Sat Aug 14, 2010 6:37pm GMT
 

SANAA (Reuters) - Suspected al Qaeda militants shot dead a Yemeni intelligence officer in south Yemen, a security official said on Saturday, in at least the sixth such attack blamed on the resurgent group since June.

The officer was gunned down by two men as he walked outside his home late on Friday in the flashpoint southern province of Lahej, the security official said, adding that the attackers were suspected al Qaeda operatives.

The group has said it was behind most of the raids blamed on it since June, killing dozens of people, and has vowed to launch more attacks in Yemen and neighbouring Saudi Arabia, the world's top oil exporter.

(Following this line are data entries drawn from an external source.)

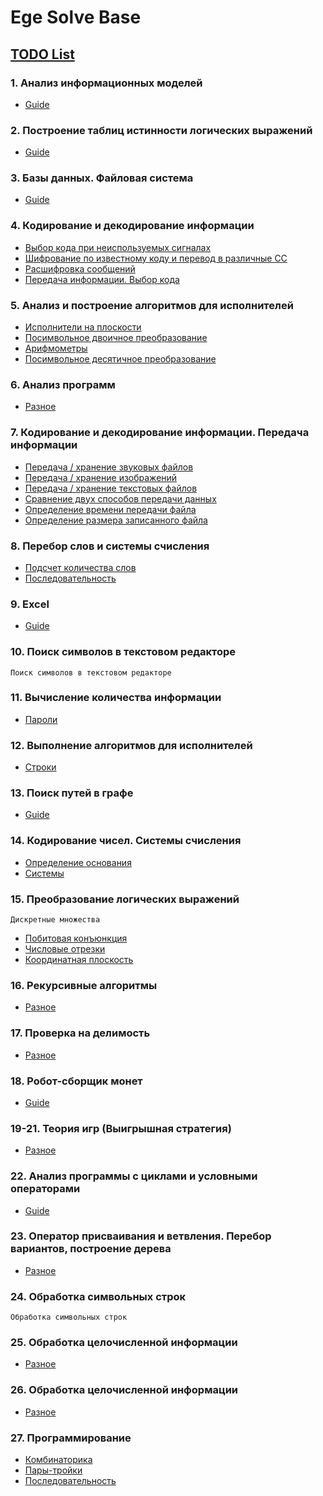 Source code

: Ege Solve Base
=====================

## [TODO List](https://github.com/vaskers5/Ege_Solve_Base/blob/main/TODO.md)

### 1. Анализ информационных моделей

* [Guide](https://github.com/vaskers5/Ege_Solve_Base/blob/main/Data/1/guide.ipynb)

### 2. Построение таблиц истинности логических выражений

* [Guide](https://github.com/vaskers5/Ege_Solve_Base/blob/main/Data/2/Untitled.ipynb)

### 3. Базы данных. Файловая система

* [Guide](https://github.com/vaskers5/Ege_Solve_Base/blob/main/Data/3/guide.ipynb)

### 4. Кодирование и декодирование информации

* [Выбор кода при неиспользуемых сигналах](https://github.com/vaskers5/Ege_Solve_Base/blob/main/Data/4/unusedsignals.ipynb)
* [Шифрование по известному коду и перевод в различные СС](https://github.com/vaskers5/Ege_Solve_Base/blob/main/Data/4/sysnumbers.ipynb)
* [Расшифровка сообщений](https://github.com/vaskers5/Ege_Solve_Base/blob/main/Data/4/decryption.ipynb)
* [Передача информации. Выбор кода](https://github.com/vaskers5/Ege_Solve_Base/blob/main/Data/4/codechoosing.ipynb)

### 5. Анализ и построение алгоритмов для исполнителей

* [Исполнители на плоскости](https://github.com/vaskers5/Ege_Solve_Base/blob/main/Data/5/onplane.ipynb)
* [Посимвольное двоичное преобразование](https://github.com/vaskers5/Ege_Solve_Base/blob/main/Data/5/symbols2system.ipynb)
* [Арифмометры](https://github.com/vaskers5/Ege_Solve_Base/blob/main/Data/5/arifms.ipynb)
* [Посимвольное десятичное преобразование](https://github.com/vaskers5/Ege_Solve_Base/blob/main/Data/5/symbols10system.ipynb)

### 6. Анализ программ

* [Разное](https://github.com/vaskers5/Ege_Solve_Base/blob/main/Data/6/solve.ipynb)

### 7. Кодирование и декодирование информации. Передача информации

* [Передача / хранение звуковых файлов](https://github.com/vaskers5/Ege_Solve_Base/blob/main/Data/7/volume.ipynb)
* [Передача / хранение изображений](https://github.com/vaskers5/Ege_Solve_Base/blob/main/Data/7/images.ipynb)
* [Передача / хранение текстовых файлов](https://github.com/vaskers5/Ege_Solve_Base/blob/main/Data/7/text.ipynb)
* [Сравнение двух способов передачи данных](https://github.com/vaskers5/Ege_Solve_Base/blob/main/Data/7/2types.ipynb)
* [Определение времени передачи файла](https://github.com/vaskers5/Ege_Solve_Base/blob/main/Data/7/file_transfer_time.ipynb)
* [Определение размера записанного файла](https://github.com/vaskers5/Ege_Solve_Base/blob/main/Data/7/filesize.ipynb)

### 8. Перебор слов и системы счисления

* [Подсчет количества слов](https://github.com/vaskers5/Ege_Solve_Base/blob/main/Data/8/wordnum.ipynb)
* [Последовательность](https://github.com/vaskers5/Ege_Solve_Base/blob/main/Data/8/sequnce.ipynb)

### 9. Excel

* [Guide](https://github.com/vaskers5/Ege_Solve_Base/blob/main/Data/9/guide.ipynb)

### 10. Поиск символов в текстовом редакторе

``` Поиск символов в текстовом редакторе ```

### 11. Вычисление количества информации

* [Пароли](https://github.com/vaskers5/Ege_Solve_Base/blob/main/Data/11/passwords.ipynb)

### 12. Выполнение алгоритмов для исполнителей

* [Строки](https://github.com/vaskers5/Ege_Solve_Base/blob/main/Data/12/strings.ipynb)

### 13. Поиск путей в графе

* [Guide](https://github.com/vaskers5/Ege_Solve_Base/blob/main/Data/13/guide.ipynb)

### 14. Кодирование чисел. Системы счисления

* [Определение основания](https://github.com/vaskers5/Ege_Solve_Base/blob/main/Data/14/getmain.ipynb)
* [Системы](https://github.com/vaskers5/Ege_Solve_Base/blob/main/Data/14/systems.ipynb)

### 15. Преобразование логических выражений
``` Дискретные множества ```
* [Побитовая конъюнкция](https://github.com/vaskers5/Ege_Solve_Base/blob/main/Data/15/conjuction.ipynb)
* [Числовые отрезки](https://github.com/vaskers5/Ege_Solve_Base/blob/main/Data/15/segments.ipynb)
* [Координатная плоскость](https://github.com/vaskers5/Ege_Solve_Base/blob/main/Data/15/coordinates.ipynb)

### 16. Рекурсивные алгоритмы

* [Разное](https://github.com/vaskers5/Ege_Solve_Base/blob/main/Data/16/solves.ipynb)

### 17. Проверка на делимость

* [Разное](https://github.com/vaskers5/Ege_Solve_Base/blob/main/Data/17/solves.ipynb)

### 18. Робот-сборщик монет

* [Guide](https://github.com/vaskers5/Ege_Solve_Base/blob/main/Data/18/guide.ipynb)

### 19-21. Теория игр (Выигрышная стратегия)

* [Разное](https://github.com/vaskers5/Ege_Solve_Base/blob/main/Data/19-21/solves.ipynb)

### 22. Анализ программы с циклами и условными операторами

* [Guide](https://github.com/vaskers5/Ege_Solve_Base/blob/main/Data/22/guide.ipynb)

### 23. Оператор присваивания и ветвления. Перебор вариантов, построение дерева

* [Разное](https://github.com/vaskers5/Ege_Solve_Base/blob/main/Data/23/solve.ipynb)

### 24. Обработка символьных строк
``` Обработка символьных строк ```

### 25. Обработка целочисленной информации

* [Разное](https://github.com/vaskers5/Ege_Solve_Base/blob/main/Data/25/Uniq_tasks.ipynb)

### 26. Обработка целочисленной информации

* [Разное](https://github.com/vaskers5/Ege_Solve_Base/blob/main/Data/26/Untitled.ipynb)

### 27. Программирование

* [Комбинаторика](https://github.com/vaskers5/Ege_Solve_Base/blob/main/Data/27/comb.ipynb)
* [Пары-тройки](https://github.com/vaskers5/Ege_Solve_Base/blob/main/Data/27/pairs-triples.ipynb)
* [Последовательность](https://github.com/vaskers5/Ege_Solve_Base/blob/main/Data/27/sequence.ipynb)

Al Qaeda's Yemen-based regional wing previously attacked Western and Saudi targets, but appears to be targeting government forces in response to enhanced Yemen-U.S. security coordination in government crackdowns on the militant group.

As a result of the crackdown, an al Qaeda leader in the northern province of al-Jouf surrendered to government forces, a security official told Reuters on Saturday.

The official identified the man as Juman Safian, without giving further details.

Impoverished Yemen is struggling to curb a rising southern separatist movement and cement a fragile truce with northern rebels.

The Arabian Peninsula state has faced Western and Saudi pressure to quell domestic conflict in order to focus on al Qaeda.

Yemen leapt to the forefront of Western security concerns after al Qaeda's Yemen-based regional wing claimed responsibility for a failed attempt to bomb a U.S.-bound plane in December.